W tym kontekście chciałbym postawić pytanie o konektory, które są w ofercie VSoft. Na czym polega to rozwiązanie, i w jakim stopniu jego użycie może zwiększyć skuteczność działań antyfraudowych w banku, czy wręcz zwiększenia skuteczności wykrywania prób oszukańczych w całym sektorze? Wreszcie, czy stosowanie konektorów może dać odczuwalną poprawę jakości obsługi również i dla konsumenta?
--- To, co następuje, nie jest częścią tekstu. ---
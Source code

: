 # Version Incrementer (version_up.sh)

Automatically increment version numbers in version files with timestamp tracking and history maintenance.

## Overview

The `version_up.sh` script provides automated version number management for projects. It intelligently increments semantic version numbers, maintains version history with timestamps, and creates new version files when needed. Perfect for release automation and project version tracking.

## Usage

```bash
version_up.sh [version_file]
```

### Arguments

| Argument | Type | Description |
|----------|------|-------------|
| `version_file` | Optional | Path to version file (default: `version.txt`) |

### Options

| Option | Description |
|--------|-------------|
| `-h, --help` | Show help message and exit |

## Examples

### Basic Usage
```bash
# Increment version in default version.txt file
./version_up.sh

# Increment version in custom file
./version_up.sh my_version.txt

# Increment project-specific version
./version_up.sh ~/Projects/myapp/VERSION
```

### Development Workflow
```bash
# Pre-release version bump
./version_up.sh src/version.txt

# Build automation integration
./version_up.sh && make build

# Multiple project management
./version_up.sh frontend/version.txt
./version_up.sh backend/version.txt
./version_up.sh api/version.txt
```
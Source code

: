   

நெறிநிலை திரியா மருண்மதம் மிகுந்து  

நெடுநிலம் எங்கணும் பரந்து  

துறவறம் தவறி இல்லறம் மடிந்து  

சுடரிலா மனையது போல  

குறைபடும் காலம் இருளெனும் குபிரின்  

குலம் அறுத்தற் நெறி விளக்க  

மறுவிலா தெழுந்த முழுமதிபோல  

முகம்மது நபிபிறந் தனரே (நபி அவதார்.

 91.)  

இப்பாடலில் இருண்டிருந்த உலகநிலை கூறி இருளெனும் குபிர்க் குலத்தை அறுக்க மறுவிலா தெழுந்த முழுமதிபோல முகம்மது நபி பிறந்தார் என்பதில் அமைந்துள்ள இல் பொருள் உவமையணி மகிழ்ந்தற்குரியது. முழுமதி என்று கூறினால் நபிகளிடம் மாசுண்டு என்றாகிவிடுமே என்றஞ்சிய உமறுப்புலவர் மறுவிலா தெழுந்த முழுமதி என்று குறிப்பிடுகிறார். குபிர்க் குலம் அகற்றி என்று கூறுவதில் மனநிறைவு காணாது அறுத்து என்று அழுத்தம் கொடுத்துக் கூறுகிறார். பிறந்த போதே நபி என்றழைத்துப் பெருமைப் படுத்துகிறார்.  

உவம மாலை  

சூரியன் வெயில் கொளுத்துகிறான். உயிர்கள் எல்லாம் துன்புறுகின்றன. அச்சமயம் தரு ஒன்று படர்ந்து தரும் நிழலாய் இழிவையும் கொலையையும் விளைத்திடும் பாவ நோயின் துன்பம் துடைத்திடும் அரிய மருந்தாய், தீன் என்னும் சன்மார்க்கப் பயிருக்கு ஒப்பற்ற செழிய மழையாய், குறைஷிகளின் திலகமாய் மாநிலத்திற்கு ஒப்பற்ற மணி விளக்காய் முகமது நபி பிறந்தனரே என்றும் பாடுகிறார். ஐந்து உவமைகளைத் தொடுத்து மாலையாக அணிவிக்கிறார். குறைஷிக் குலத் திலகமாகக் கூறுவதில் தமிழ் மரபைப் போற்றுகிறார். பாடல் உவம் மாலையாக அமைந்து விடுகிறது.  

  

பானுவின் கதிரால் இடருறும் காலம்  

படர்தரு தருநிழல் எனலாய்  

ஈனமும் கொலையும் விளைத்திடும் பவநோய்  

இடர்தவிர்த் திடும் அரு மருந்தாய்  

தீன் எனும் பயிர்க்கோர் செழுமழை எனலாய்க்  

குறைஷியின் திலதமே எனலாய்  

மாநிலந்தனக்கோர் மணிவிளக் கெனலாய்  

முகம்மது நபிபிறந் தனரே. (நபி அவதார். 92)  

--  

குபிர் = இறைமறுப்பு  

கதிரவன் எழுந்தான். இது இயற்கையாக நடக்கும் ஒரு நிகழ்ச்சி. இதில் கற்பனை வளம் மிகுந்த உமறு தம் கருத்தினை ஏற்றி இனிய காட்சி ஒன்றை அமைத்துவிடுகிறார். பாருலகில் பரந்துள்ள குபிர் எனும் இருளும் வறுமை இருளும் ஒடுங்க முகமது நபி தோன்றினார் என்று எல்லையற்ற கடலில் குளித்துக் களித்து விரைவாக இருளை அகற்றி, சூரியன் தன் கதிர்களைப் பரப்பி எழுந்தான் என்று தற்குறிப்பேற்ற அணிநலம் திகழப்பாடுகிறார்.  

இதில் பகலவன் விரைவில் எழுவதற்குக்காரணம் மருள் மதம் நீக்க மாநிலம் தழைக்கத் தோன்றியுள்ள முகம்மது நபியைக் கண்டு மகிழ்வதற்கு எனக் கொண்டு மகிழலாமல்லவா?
Nasza firma ma w swojej ofercie cały zestaw konektorów do różnych instytucji. Ich użycie przede wszystkim upraszcza sam proces wdrożenia. Pamiętajmy, że dostęp do danych z instytucji zewnętrznych nie jest łatwy, szczególnie w branży bankowej, gdzie całe zasoby są mocno odseparowane od świata zewnętrznego z uwagi na zagrożenie wyłudzeniem i kradzieżą danych. Konektory pomagają zintegrować ową tkankę bankową z danymi, pochodzącymi z zewnętrznych źródeł, także platform antyfraudowych. Dokonywanie wymiany danych z wykorzystaniem konektora zwiększa wydatnie szybkość tego procesu, co znowu przekłada się na realny poziom bezpieczeństwa, nie tylko danej instytucji ale wszystkich użytkowników danego rozwiązania do wymiany informacji. Przypomnę po raz kolejny, że sprawcy również grają na czas, zatem szybsze przekazanie informacji o zagrożeniu do innych instytucji może powstrzymać kolejne próby oszukańcze. Konektory pozwalają też zautomatyzować procesy weryfikacji danych, poprzez dostępne interfejsy API możemy w automatyczny sposób wysyłać zapytanie o informacje, i otrzymywać rezultat tą samą drogą. To z kolei ma szczególne znaczenie w przypadku wspomnianych już produktów masowych, jak kredyty ratalne czy karty, gdzie z uwagi na doświadczenie użytkownika cały proces weryfikacji musi przebiegać jak najszybciej i w trybie całodobowym. Tak jak trudno sobie wyobrazić ręczne procedowanie wniosku o udzielenie rat na skuter wart kilka tysięcy złotych, podobnie nie sposób zakładać, by klient miał cierpliwość oczekiwać kilkanaście czy kilkadziesiąt minut na przekierowanie wniosku do BIK w modelu tradycyjnym. To musi być góra kilkanaście sekund, i posługując się konektorem jesteśmy w stanie osiągnąć ten rezultat. Pod tym względem konektory pozwalają osiągnąć nie tylko wyższy poziom bezpieczeństwa, ale i poprawić jakość obsługi klienta, co na obecnym rynku, gdzie banki konkurują ze zwinnymi fintechami, ma znaczenie szczególne.